-- Materials provided follows --
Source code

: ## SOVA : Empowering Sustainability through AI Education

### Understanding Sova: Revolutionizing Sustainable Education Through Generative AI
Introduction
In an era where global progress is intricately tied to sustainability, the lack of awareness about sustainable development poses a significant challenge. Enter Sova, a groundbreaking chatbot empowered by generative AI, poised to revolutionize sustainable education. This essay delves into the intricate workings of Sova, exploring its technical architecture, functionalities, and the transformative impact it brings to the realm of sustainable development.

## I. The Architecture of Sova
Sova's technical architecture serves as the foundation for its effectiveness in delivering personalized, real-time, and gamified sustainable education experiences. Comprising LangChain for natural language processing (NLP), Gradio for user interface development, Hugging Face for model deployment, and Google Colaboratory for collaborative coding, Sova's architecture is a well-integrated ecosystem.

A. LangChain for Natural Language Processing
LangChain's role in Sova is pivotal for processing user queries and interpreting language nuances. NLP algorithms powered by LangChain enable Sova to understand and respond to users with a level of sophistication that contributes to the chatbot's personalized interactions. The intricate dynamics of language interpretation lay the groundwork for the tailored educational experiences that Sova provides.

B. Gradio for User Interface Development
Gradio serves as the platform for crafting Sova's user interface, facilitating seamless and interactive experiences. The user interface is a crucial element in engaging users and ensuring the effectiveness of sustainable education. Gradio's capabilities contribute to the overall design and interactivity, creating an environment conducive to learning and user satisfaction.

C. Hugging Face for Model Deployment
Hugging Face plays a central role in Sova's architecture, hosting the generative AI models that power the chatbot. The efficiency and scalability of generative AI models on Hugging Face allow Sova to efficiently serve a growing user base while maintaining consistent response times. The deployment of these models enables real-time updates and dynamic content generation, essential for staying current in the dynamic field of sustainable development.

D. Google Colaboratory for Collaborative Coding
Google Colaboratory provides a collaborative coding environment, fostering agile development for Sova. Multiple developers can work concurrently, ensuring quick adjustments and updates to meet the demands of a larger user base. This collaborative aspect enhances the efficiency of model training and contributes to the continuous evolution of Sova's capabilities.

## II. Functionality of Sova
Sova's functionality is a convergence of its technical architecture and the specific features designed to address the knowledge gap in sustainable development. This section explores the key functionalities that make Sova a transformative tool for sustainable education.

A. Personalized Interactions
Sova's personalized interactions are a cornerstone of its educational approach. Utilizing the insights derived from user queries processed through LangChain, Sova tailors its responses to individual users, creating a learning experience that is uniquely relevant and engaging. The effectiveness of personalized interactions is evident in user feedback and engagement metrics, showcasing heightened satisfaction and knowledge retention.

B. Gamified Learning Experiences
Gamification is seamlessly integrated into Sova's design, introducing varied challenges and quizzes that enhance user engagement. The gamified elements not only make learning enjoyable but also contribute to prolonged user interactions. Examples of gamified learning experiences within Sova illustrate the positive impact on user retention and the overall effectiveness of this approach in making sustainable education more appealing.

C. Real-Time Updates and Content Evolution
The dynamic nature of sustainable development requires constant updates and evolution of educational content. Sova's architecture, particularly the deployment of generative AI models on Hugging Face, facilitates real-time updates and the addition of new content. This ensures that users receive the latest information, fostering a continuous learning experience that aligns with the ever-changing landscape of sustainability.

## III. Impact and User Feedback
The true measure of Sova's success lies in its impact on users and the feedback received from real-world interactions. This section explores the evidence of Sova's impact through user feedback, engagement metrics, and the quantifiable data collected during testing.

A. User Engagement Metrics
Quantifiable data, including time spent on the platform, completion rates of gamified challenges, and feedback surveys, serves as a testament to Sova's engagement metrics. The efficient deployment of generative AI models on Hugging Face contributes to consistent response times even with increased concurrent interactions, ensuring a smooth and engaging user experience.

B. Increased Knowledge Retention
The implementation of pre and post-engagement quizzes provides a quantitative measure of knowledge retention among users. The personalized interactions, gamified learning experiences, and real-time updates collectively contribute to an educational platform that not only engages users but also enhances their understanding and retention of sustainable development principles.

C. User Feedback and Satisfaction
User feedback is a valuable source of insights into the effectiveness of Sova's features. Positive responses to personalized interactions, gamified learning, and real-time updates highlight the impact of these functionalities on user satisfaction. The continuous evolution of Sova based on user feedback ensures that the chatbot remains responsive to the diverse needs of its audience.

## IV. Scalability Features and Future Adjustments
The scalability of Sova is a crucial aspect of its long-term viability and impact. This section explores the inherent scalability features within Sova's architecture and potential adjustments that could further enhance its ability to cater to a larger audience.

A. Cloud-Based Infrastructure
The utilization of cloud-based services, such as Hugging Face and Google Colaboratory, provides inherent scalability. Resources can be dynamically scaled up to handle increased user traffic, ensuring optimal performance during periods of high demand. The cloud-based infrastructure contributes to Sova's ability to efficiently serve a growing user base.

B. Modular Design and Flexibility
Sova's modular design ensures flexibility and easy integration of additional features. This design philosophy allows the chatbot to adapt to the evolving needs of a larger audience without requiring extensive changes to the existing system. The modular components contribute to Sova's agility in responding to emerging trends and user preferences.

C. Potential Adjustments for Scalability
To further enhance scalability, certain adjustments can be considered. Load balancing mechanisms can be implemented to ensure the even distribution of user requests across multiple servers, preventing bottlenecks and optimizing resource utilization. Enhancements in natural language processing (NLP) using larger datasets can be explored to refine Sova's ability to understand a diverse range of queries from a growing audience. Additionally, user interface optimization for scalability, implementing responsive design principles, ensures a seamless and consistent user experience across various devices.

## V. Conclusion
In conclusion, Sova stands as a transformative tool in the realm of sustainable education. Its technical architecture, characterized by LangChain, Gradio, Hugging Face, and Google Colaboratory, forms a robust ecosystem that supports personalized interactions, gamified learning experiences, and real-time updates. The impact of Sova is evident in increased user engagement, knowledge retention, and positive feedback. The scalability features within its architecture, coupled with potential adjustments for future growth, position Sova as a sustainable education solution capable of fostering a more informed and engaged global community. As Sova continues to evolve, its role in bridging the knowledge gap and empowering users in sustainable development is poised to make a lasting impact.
-- Materials provided concluded --
Only the lines above starting with the one with "Quantifiable data, including" and going through the one with "C. User Feedback and Satisfaction" are to be copied, word for word and with both ends kept.

Quantifiable data, including time spent on the platform, completion rates of gamified challenges, and feedback surveys, serves as a testament to Sova's engagement metrics. The efficient deployment of generative AI models on Hugging Face contributes to consistent response times even with increased concurrent interactions, ensuring a smooth and engaging user experience.

B. Increased Knowledge Retention
The implementation of pre and post-engagement quizzes provides a quantitative measure of knowledge retention among users. The personalized interactions, gamified learning experiences, and real-time updates collectively contribute to an educational platform that not only engages users but also enhances their understanding and retention of sustainable development principles.

C. User Feedback and Satisfaction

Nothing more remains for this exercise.